### ASSIGNED TASK
Present the following entries again, word for word and in full.

[Records from a collection]
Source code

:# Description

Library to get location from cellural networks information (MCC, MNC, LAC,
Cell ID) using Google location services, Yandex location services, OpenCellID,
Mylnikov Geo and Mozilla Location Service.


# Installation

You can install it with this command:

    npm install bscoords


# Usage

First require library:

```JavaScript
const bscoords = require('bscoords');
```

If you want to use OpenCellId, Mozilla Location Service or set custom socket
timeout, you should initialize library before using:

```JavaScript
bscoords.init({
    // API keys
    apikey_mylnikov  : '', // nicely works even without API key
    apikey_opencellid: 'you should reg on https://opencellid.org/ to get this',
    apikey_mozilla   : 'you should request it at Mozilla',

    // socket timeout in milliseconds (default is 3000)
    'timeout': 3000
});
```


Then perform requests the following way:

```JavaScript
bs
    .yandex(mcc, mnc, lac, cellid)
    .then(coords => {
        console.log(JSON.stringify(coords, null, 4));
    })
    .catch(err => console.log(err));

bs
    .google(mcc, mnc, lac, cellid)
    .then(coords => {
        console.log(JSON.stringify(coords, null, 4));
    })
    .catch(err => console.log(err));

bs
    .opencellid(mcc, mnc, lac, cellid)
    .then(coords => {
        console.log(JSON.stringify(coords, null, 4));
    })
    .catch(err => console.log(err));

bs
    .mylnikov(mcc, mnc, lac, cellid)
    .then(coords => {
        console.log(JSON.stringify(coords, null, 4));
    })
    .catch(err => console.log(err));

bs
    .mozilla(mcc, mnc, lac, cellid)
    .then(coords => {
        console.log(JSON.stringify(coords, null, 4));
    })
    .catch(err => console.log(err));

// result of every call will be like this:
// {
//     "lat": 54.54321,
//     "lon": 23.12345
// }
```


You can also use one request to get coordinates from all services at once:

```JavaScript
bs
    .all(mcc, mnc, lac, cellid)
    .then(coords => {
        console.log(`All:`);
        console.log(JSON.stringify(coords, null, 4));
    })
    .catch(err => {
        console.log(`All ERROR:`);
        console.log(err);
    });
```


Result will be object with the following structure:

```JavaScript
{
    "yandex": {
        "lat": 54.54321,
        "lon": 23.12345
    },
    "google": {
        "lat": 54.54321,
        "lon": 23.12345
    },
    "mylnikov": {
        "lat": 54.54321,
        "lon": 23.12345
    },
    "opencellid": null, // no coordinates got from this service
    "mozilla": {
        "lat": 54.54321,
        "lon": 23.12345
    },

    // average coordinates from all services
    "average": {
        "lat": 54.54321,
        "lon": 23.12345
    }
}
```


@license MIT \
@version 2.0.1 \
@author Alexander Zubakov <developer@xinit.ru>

### RESULT FOR THIS TASK
Source code

:# Description

Library to get location from cellural networks information (MCC, MNC, LAC,
Cell ID) using Google location services, Yandex location services, OpenCellID,
Mylnikov Geo and Mozilla Location Service.


# Installation

You can install it with this command:

    npm install bscoords


# Usage

First require library:

```JavaScript
const bscoords = require('bscoords');
```

If you want to use OpenCellId, Mozilla Location Service or set custom socket
timeout, you should initialize library before using:

```JavaScript
bscoords.init({
    // API keys
    apikey_mylnikov  : '', // nicely works even without API key
    apikey_opencellid: 'you should reg on https://opencellid.org/ to get this',
    apikey_mozilla   : 'you should request it at Mozilla',

    // socket timeout in milliseconds (default is 3000)
    'timeout': 3000
});
```


Then perform requests the following way:

```JavaScript
bs
    .yandex(mcc, mnc, lac, cellid)
    .then(coords => {
        console.log(JSON.stringify(coords, null, 4));
    })
    .catch(err => console.log(err));

bs
    .google(mcc, mnc, lac, cellid)
    .then(coords => {
        console.log(JSON.stringify(coords, null, 4));
    })
    .catch(err => console.log(err));

bs
    .opencellid(mcc, mnc, lac, cellid)
    .then(coords => {
        console.log(JSON.stringify(coords, null, 4));
    })
    .catch(err => console.log(err));

bs
    .mylnikov(mcc, mnc, lac, cellid)
    .then(coords => {
        console.log(JSON.stringify(coords, null, 4));
    })
    .catch(err => console.log(err));

bs
    .mozilla(mcc, mnc, lac, cellid)
    .then(coords => {
        console.log(JSON.stringify(coords, null, 4));
    })
    .catch(err => console.log(err));

// result of every call will be like this:
// {
//     "lat": 54.54321,
//     "lon": 23.12345
// }
```


You can also use one request to get coordinates from all services at once:

```JavaScript
bs
    .all(mcc, mnc, lac, cellid)
    .then(coords => {
        console.log(`All:`);
        console.log(JSON.stringify(coords, null, 4));
    })
    .catch(err => {
        console.log(`All ERROR:`);
        console.log(err);
    });
```


Result will be object with the following structure:

```JavaScript
{
    "yandex": {
        "lat": 54.54321,
        "lon": 23.12345
    },
    "google": {
        "lat": 54.54321,
        "lon": 23.12345
    },
    "mylnikov": {
        "lat": 54.54321,
        "lon": 23.12345
    },
    "opencellid": null, // no coordinates got from this service
    "mozilla": {
        "lat": 54.54321,
        "lon": 23.12345
    },

    // average coordinates from all services
    "average": {
        "lat": 54.54321,
        "lon": 23.12345
    }
}
```


@license MIT \
@version 2.0.1 \
@author Alexander Zubakov <developer@xinit.ru>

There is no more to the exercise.